■ Requirement
Apart from the images, the entire listing below must be restated word for word.

■ Records
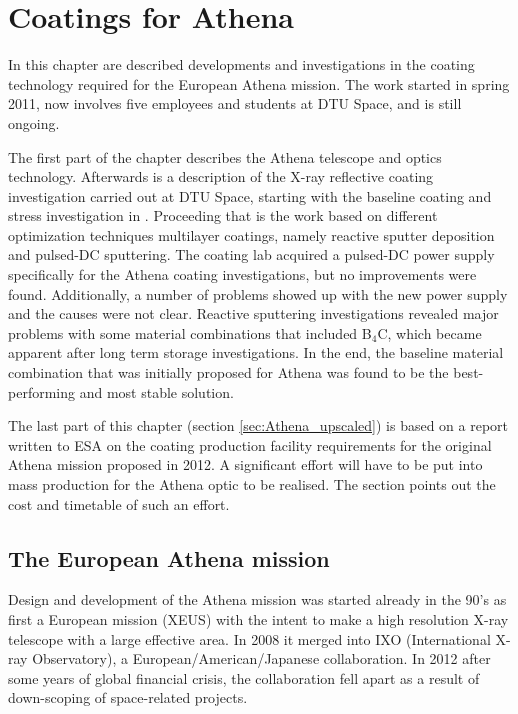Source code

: \chapter{Coatings for Athena}\label{chap:Athena_coatings}
In this chapter are described developments and investigations in the coating technology required for the European Athena mission. The work started in spring 2011, now involves five employees and students at DTU Space, and is still ongoing.

The first part of the chapter describes the Athena telescope and optics technology. Afterwards is a description of the X-ray reflective coating investigation carried out at DTU Space, starting with the baseline coating and stress investigation in \cite{Jakobsen:2011vd}. Proceeding that is the work based on different optimization techniques multilayer coatings, namely reactive sputter deposition and pulsed-DC sputtering. The coating lab acquired a pulsed-DC power supply specifically for the Athena coating investigations, but no improvements were found. Additionally, a number of problems showed up with the new power supply and the causes were not clear. Reactive sputtering investigations revealed major problems with some material combinations that included B$_4$C, which became apparent after long term storage investigations. In the end, the baseline material combination that was initially proposed for Athena was found to be the best-performing and most stable solution.

The last part of this chapter (section \ref{sec:Athena_upscaled}) is based on a report written to ESA on the coating production facility requirements for the original Athena mission proposed in 2012. A significant effort will have to be put into mass production for the Athena optic to be realised. The section points out the cost and timetable of such an effort.

\section{The European Athena mission}
Design and development of the Athena mission was started already in the 90's as first a European mission (XEUS) with the intent to make a high resolution X-ray telescope with a large effective area. In 2008 it merged into IXO (International X-ray Observatory), a European/American/Japanese collaboration. In 2012 after some years of global financial crisis, the collaboration fell apart as a result of down-scoping of space-related projects.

■ Solved exercise
Source code

: \chapter{Coatings for Athena}\label{chap:Athena_coatings}
In this chapter are described developments and investigations in the coating technology required for the European Athena mission. The work started in spring 2011, now involves five employees and students at DTU Space, and is still ongoing.

The first part of the chapter describes the Athena telescope and optics technology. Afterwards is a description of the X-ray reflective coating investigation carried out at DTU Space, starting with the baseline coating and stress investigation in \cite{Jakobsen:2011vd}. Proceeding that is the work based on different optimization techniques multilayer coatings, namely reactive sputter deposition and pulsed-DC sputtering. The coating lab acquired a pulsed-DC power supply specifically for the Athena coating investigations, but no improvements were found. Additionally, a number of problems showed up with the new power supply and the causes were not clear. Reactive sputtering investigations revealed major problems with some material combinations that included B$_4$C, which became apparent after long term storage investigations. In the end, the baseline material combination that was initially proposed for Athena was found to be the best-performing and most stable solution.

The last part of this chapter (section \ref{sec:Athena_upscaled}) is based on a report written to ESA on the coating production facility requirements for the original Athena mission proposed in 2012. A significant effort will have to be put into mass production for the Athena optic to be realised. The section points out the cost and timetable of such an effort.

\section{The European Athena mission}
Design and development of the Athena mission was started already in the 90's as first a European mission (XEUS) with the intent to make a high resolution X-ray telescope with a large effective area. In 2008 it merged into IXO (International X-ray Observatory), a European/American/Japanese collaboration. In 2012 after some years of global financial crisis, the collaboration fell apart as a result of down-scoping of space-related projects.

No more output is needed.